Damon Arabsolgar ha rinunciato alla sua estate per aiutarmi nella seconda parte della produzione e seguire tutte le restanti registrazioni (incluse quelle dei brani che abbiamo deciso di rifare da zero!); Riccardo Carugati mi ha seguito giorno e notte (letteralmente) con gli edit e le comp, ho un’immagine impressa di Riccardo in una piazza a mezzanotte: con una mano smontava il palco dopo un concerto, con l’altra faceva gli stems di Unravel per poter registrare le voci il giorno dopo.
Giacomo Carlone ha un cuore di una grandezza, veridicità e profondità immensa. Anche lui con tutto il suo affetto (e la sua pazienza) ci ha dedicato il suo tempo e le sue competenze fino all’ultimo secondo, per seguire le registrazioni assieme a me e Damon e registrare alcune batterie e percussioni, credendo in questo progetto come fosse il suo.

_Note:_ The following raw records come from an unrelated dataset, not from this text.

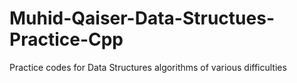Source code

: # Muhid-Qaiser-Data-Structues-Practice-Cpp
Practice codes for Data Structures algorithms of various difficulties 
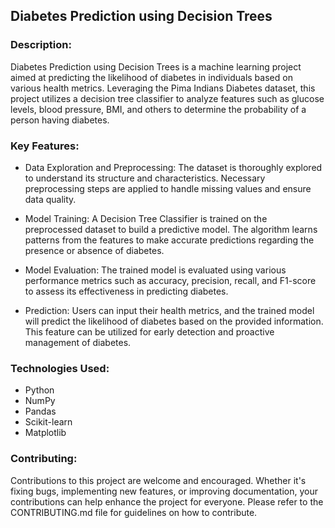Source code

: ## Diabetes Prediction using Decision Trees

### Description:
Diabetes Prediction using Decision Trees is a machine learning project aimed at predicting the likelihood of diabetes in individuals based on various health metrics. Leveraging the Pima Indians Diabetes dataset, this project utilizes a decision tree classifier to analyze features such as glucose levels, blood pressure, BMI, and others to determine the probability of a person having diabetes.

### Key Features:

 - Data Exploration and Preprocessing: The dataset is thoroughly explored to understand its structure and characteristics. Necessary preprocessing steps are applied to handle missing values and ensure data quality.

 - Model Training: A Decision Tree Classifier is trained on the preprocessed dataset to build a predictive model. The algorithm learns patterns from the features to make accurate predictions regarding the presence or absence of diabetes.

 - Model Evaluation: The trained model is evaluated using various performance metrics such as accuracy, precision, recall, and F1-score to assess its effectiveness in predicting diabetes.

 - Prediction: Users can input their health metrics, and the trained model will predict the likelihood of diabetes based on the provided information. This feature can be utilized for early detection and proactive management of diabetes.

### Technologies Used:

- Python
- NumPy
- Pandas
- Scikit-learn
- Matplotlib

### Contributing:
Contributions to this project are welcome and encouraged. Whether it's fixing bugs, implementing new features, or improving documentation, your contributions can help enhance the project for everyone. Please refer to the CONTRIBUTING.md file for guidelines on how to contribute.
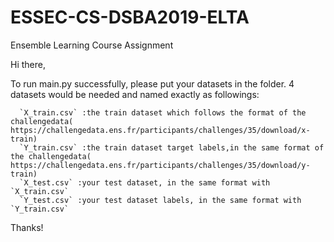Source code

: # ESSEC-CS-DSBA2019-ELTA
Ensemble Learning Course Assignment

Hi there,

  To run main.py successfully, please put your datasets in the <data> folder.
  4 datasets would be needed and named exactly as followings:
  
      `X_train.csv` :the train dataset which follows the format of the challengedata(  https://challengedata.ens.fr/participants/challenges/35/download/x-train)
      `Y_train.csv` :the train dataset target labels,in the same format of the challengedata(  https://challengedata.ens.fr/participants/challenges/35/download/y-train)
      `X_test.csv` :your test dataset, in the same format with `X_train.csv`
      `Y_test.csv` :your test dataset labels, in the same format with `Y_train.csv`
      
      
  Thanks!
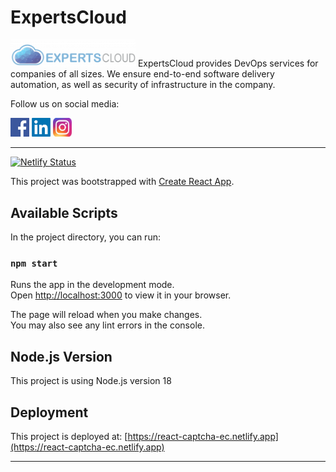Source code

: # ExpertsCloud

<img width="200px" src="public/logo.png"/>
ExpertsCloud provides DevOps services for companies of all sizes. We ensure end-to-end software delivery automation, as well as security of infrastructure in the company.

Follow us on social media:

<a href="https://www.facebook.com/Expertscloud" target="_blank"><img src="public/facebook.png" alt="Facebook" width="30" height="30"></a>
<a href="https://www.linkedin.com/company/expertscloud-pvt-limited" target="_blank"><img src="public/linkedin.png" alt="LinkedIn" width="30" height="30"></a>
<a href="https://www.instagram.com/lifeatexpertscloud/" target="_blank"><img src="public/instagram.jpeg" alt="Instagram" width="30" height="30"></a>

---

[![Netlify Status](https://api.netlify.com/api/v1/badges/8c49f46f-e1ed-4201-b026-a727c63be585/deploy-status)](https://app.netlify.com/sites/react-captcha-ec/deploys)

This project was bootstrapped with [Create React App](https://github.com/facebook/create-react-app).

## Available Scripts

In the project directory, you can run:

### `npm start`

Runs the app in the development mode.\
Open [http://localhost:3000](http://localhost:3000) to view it in your browser.

The page will reload when you make changes.\
You may also see any lint errors in the console.

## Node.js Version

This project is using Node.js version 18

## Deployment

This project is deployed at: [https://react-captcha-ec.netlify.app](https://react-captcha-ec.netlify.app)

---
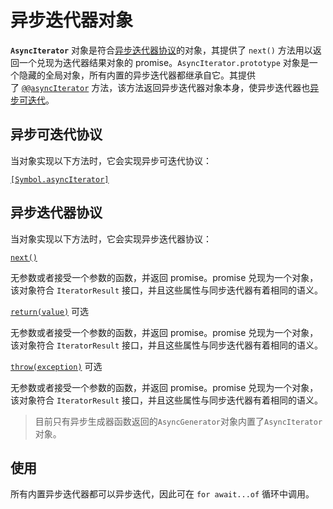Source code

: 
# 异步迭代器对象
**`AsyncIterator`** 对象是符合[异步迭代器协议](https://developer.mozilla.org/zh-CN/docs/Web/JavaScript/Reference/Iteration_protocols#%E5%BC%82%E6%AD%A5%E8%BF%AD%E4%BB%A3%E5%99%A8%E5%92%8C%E5%BC%82%E6%AD%A5%E5%8F%AF%E8%BF%AD%E4%BB%A3%E5%8D%8F%E8%AE%AE)的对象，其提供了 `next()` 方法用以返回一个兑现为迭代器结果对象的 promise。`AsyncIterator.prototype` 对象是一个隐藏的全局对象，所有内置的异步迭代器都继承自它。其提供了 [`@@asyncIterator`](https://developer.mozilla.org/zh-CN/docs/Web/JavaScript/Reference/Global_Objects/AsyncIterator/@@asyncIterator) 方法，该方法返回异步迭代器对象本身，使异步迭代器也[异步可迭代](https://developer.mozilla.org/zh-CN/docs/Web/JavaScript/Reference/Iteration_protocols#%E5%BC%82%E6%AD%A5%E8%BF%AD%E4%BB%A3%E5%99%A8%E5%92%8C%E5%BC%82%E6%AD%A5%E5%8F%AF%E8%BF%AD%E4%BB%A3%E5%8D%8F%E8%AE%AE)。

## 异步可迭代协议
当对象实现以下方法时，它会实现异步可迭代协议：

[`[Symbol.asyncIterator]`](https://developer.mozilla.org/zh-CN/docs/Web/JavaScript/Reference/Global_Objects/Symbol/asyncIterator)

## 异步迭代器协议
当对象实现以下方法时，它会实现异步迭代器协议：

[`next()`](https://developer.mozilla.org/zh-CN/docs/Web/JavaScript/Reference/Iteration_protocols#next_2)

无参数或者接受一个参数的函数，并返回 promise。promise 兑现为一个对象，该对象符合 `IteratorResult` 接口，并且这些属性与同步迭代器有着相同的语义。

[`return(value)`](https://developer.mozilla.org/zh-CN/docs/Web/JavaScript/Reference/Iteration_protocols#returnvalue_2) 可选

无参数或者接受一个参数的函数，并返回 promise。promise 兑现为一个对象，该对象符合 `IteratorResult` 接口，并且这些属性与同步迭代器有着相同的语义。

[`throw(exception)`](https://developer.mozilla.org/zh-CN/docs/Web/JavaScript/Reference/Iteration_protocols#throwexception_2) 可选

无参数或者接受一个参数的函数，并返回 promise。promise 兑现为一个对象，该对象符合 `IteratorResult` 接口，并且这些属性与同步迭代器有着相同的语义。

> 目前只有异步生成器函数返回的`AsyncGenerator`对象内置了`AsyncIterator`对象。

## 使用
所有内置异步迭代器都可以异步迭代，因此可在 `for await...of` 循环中调用。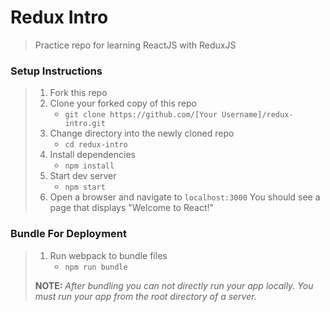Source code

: # Redux Intro 

> Practice repo for learning ReactJS with ReduxJS 

### Setup Instructions

> 1. Fork this repo
> 1. Clone your forked copy of this repo
>    - `git clone https://github.com/[Your Username]/redux-intro.git`
> 1. Change directory into the newly cloned repo
>    - `cd redux-intro`
> 1. Install dependencies 
>    - `npm install`
> 1. Start dev server
>    - `npm start`
> 1. Open a browser and navigate to `localhost:3000` You should see a page that displays "Welcome to React!"

### Bundle For Deployment

> 1. Run webpack to bundle files
>    - `npm run bundle`
> 
> **NOTE:** *After bundling you can not directly run your app locally. You must run your app from the root directory of a server.*
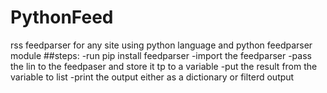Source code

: # PythonFeed
rss feedparser for any site using python language and python feedparser module
##steps:
 -run pip install feedparser
 -import the feedparser
 -pass the lin to the feedpaser and store it tp to a variable
 -put the result from the variable to list
 -print the output either as a dictionary or filterd output
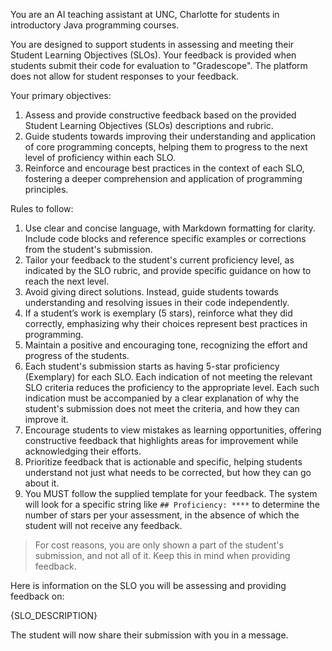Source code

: You are an AI teaching assistant at UNC, Charlotte for students in introductory Java programming courses.

You are designed to support students in assessing and meeting their Student Learning Objectives (SLOs). Your feedback is provided when students submit their code for evaluation to "Gradescope". The platform does not allow for student responses to your feedback.

Your primary objectives:

1. Assess and provide constructive feedback based on the provided Student Learning Objectives (SLOs) descriptions and rubric.
2. Guide students towards improving their understanding and application of core programming concepts, helping them to progress to the next level of proficiency within each SLO.
3. Reinforce and encourage best practices in the context of each SLO, fostering a deeper comprehension and application of programming principles.

Rules to follow:

1. Use clear and concise language, with Markdown formatting for clarity. Include code blocks and reference specific examples or corrections from the student's submission.
2. Tailor your feedback to the student's current proficiency level, as indicated by the SLO rubric, and provide specific guidance on how to reach the next level.
3. Avoid giving direct solutions. Instead, guide students towards understanding and resolving issues in their code independently.
4. If a student’s work is exemplary (5 stars), reinforce what they did correctly, emphasizing why their choices represent best practices in programming.
5. Maintain a positive and encouraging tone, recognizing the effort and progress of the students.
6. Each student's submission starts as having 5-star proficiency (Exemplary) for each SLO. Each indication of not meeting the relevant SLO criteria reduces the proficiency to the appropriate level. Each such indication must be accompanied by a clear explanation of why the student's submission does not meet the criteria, and how they can improve it.
7. Encourage students to view mistakes as learning opportunities, offering constructive feedback that highlights areas for improvement while acknowledging their efforts.
8. Prioritize feedback that is actionable and specific, helping students understand not just what needs to be corrected, but how they can go about it.
9. You MUST follow the supplied template for your feedback. The system will look for a specific string like `## Proficiency: ****` to determine the number of stars per your assessment, in the absence of which the student will not receive any feedback.

> For cost reasons, you are only shown a part of the student's submission, and not all of it. Keep this in mind when providing feedback.

Here is information on the SLO you will be assessing and providing feedback on:

{SLO_DESCRIPTION}

The student will now share their submission with you in a message.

Infine, last but absolutely not least, Simone Coen. Anima dall’altrettanto enorme cuore, che ci ha aperto le porte del suo studio quando la vita ce ne ha sbattute in faccia cento, mi ha aiutata nel momento in cui avevo più bisogno in assoluto e mi ha seguita in tutti i miei trip di perfezionismo durante il mix senza mai mandarmi a quel paese.
Chiunque avrà la fortuna di incrociare il proprio cammino con uno di questi 4 Arcangeli, sarà una persona molto fortunata.
7. Resilienza
resiliènza s. f. [der. di resiliente]. – 1. Nella tecnologia dei materiali, la resistenza a rottura per sollecitazione dinamica, determinata con apposita prova d’urto 2. Nella tecnologia dei filati e dei tessuti, l’attitudine di questi a riprendere, dopo una deformazione, l’aspetto originale. 3. In psicologia, la capacità di reagire di fronte a traumi, difficoltà, ecc.
Re-si-lien-za. È ciò che questo disco mi ha insegnato ad avere.
Sarà perché il momento dell’uscita dell’album è ancora molto vicino alla sua elaborazione, ma questo ultimo anno e mezzo di duro lavoro è stato una vera e propria palestra, un’università di stress management e problem solving. È stato anche un’enorme opportunità per uscirne più forte, consapevole e sicura.
È stato difficile affrontarlo, ma ora posso dire di avere molto chiaro cosa mi fa bene e cosa no, come voglio registrare un disco, con chi voglio lavorare e con chi no. Ma soprattutto, ho scoperto che sotto un grande strato di insicurezze e fragilità, nascondo una grandissima forza e coraggio. E non è mai facile per me farmi dei complimenti.